Senin 13 Jan 2020 20:04 WIB

Umat Islam Perlu Lebih Inklusif Terhadap Ilmu Pengetahuan

Umat Islam perlu menyongsong perkembangan zaman dengan lebih responsif.

Umat Islam Perlu Lebih Inklusif Terhadap Ilmu Pengetahuan
Foto: Republika/Putra M. Akbar
Umat Islam Perlu Lebih Inklusif Terhadap Ilmu Pengetahuan

REPUBLIKA.CO.ID, JAKARTA -- Ketua Umum Pengurus Besar Persatuan Guru Republik Indonesia (PGRI) Prof Unifah Rosyid menuturkan, umat Islam perlu menyongsong perkembangan zaman di era digital dengan lebih responsif.

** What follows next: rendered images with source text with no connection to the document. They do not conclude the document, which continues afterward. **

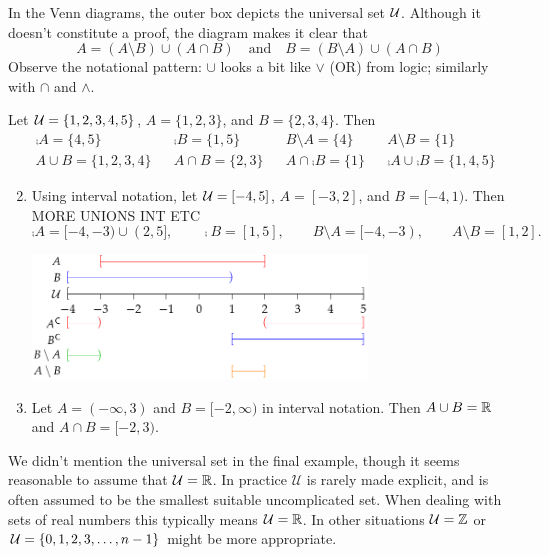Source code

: 
In the Venn diagrams, the outer box depicts the universal set $\mathcal{U}$. Although it doesn't constitute a proof, the diagram makes it clear that
\[
	A=(A\setminus B)\cup (A\cap B)\quad\text{and}\quad B=(B\setminus A)\cup(A\cap B)
\]
Observe the notational pattern: $\cup$ looks a bit like $\vee$ (OR) from logic; similarly with $\cap$ and $\wedge$.



\begin{examples}{}{}
	\exstart Let $\mathcal{U}=\{1,2,3,4,5\}$, $A=\{1,2,3\}$, and $B=\{2,3,4\}$. Then
	\begin{align*}
		&\comp A=\{4,5\} &&\comp B=\{1,5\} &&B\setminus A=\{4\} &&A\setminus B=\{1\}\\
		&A\cup B=\{1,2,3,4\} &&A\cap B=\{2,3\} &&A\cap\comp B=\{1\} &&\comp A\cup\comp B=\{1,4,5\}
	\end{align*}
	
	\goodbreak
		
\begin{enumerate}\setcounter{enumi}{1}
\item Using interval notation, let $\mathcal{U}=[-4,5]$, $A=[-3,2]$, and $B=[-4,1)$. Then MORE UNIONS INT ETC
\[\comp A=[-4,-3)\cup (2,5],\qquad \comp B=[1,5],\qquad B\setminus A=[-4,-3),\qquad A\setminus B=[1,2].\]
\vspace{-24pt}
\begin{center}
\includegraphics[width=0.7\textwidth]{sets-13-intervalex}
\end{center}\vspace{-13pt}
\item Let $A=(-\infty,3)$ and $B=[-2,\infty)$ in interval notation. Then $A\cup B=\mathbb{R}$ and $A\cap B=[-2,3)$.
\end{enumerate}
\end{examples}

We didn't mention the universal set in the final example, though it seems reasonable to assume that $\mathcal{U}=\mathbb{R}$. In practice $\mathcal U$ is rarely made explicit, and is often assumed to be the smallest suitable uncomplicated set. When dealing with sets of real numbers this typically means $\mathcal{U}=\mathbb{R}$. In other situations $\mathcal{U}=\mathbb{Z}$ or $\mathcal{U}=\{0,1,2,3,\ldots,n-1\}$ might be more appropriate.\par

Menurut dia, umat Muslim harus lebih terbuka dengan berbagai perubahan ilmu pengetahuan.

Hal itu disampaikan dalam agenda Focus Group Discussion (FGD) bertajuk 'Strategi Perjuangan Umat Islam Indonesia Bidang Pendidikan dan Kebudayaan' di kantor Majelis Ulama Indonesia (MUI), Jakarta, Senin (13/1), yang menjadi rangkaian Kongres Umat Islam VII 2020.

Baca Juga

"Tentu harus lebih inklusif terhadap perubahan ilmu pengetahuan. Karena peradabannya dengan segala kemajuannya, tentu dengan segala manfaatnya itu bagian yang tidak terpisahkan, jadi bagaimana kita mempunyai iman dan takwa yang kuat," ujar dia

Unifah melanjutkan, selain perlu memiliki karakter keislaman yang inklusif terhadap ilmu pengetahuan, umat Muslim juga perlu mengedepankan toleransi dalam bernegara dan berbangsa Indonesia. Tentunya juga disertai iman dan taqwa yang sangat kuat. Menurutnya, ini yang paling utama baginya.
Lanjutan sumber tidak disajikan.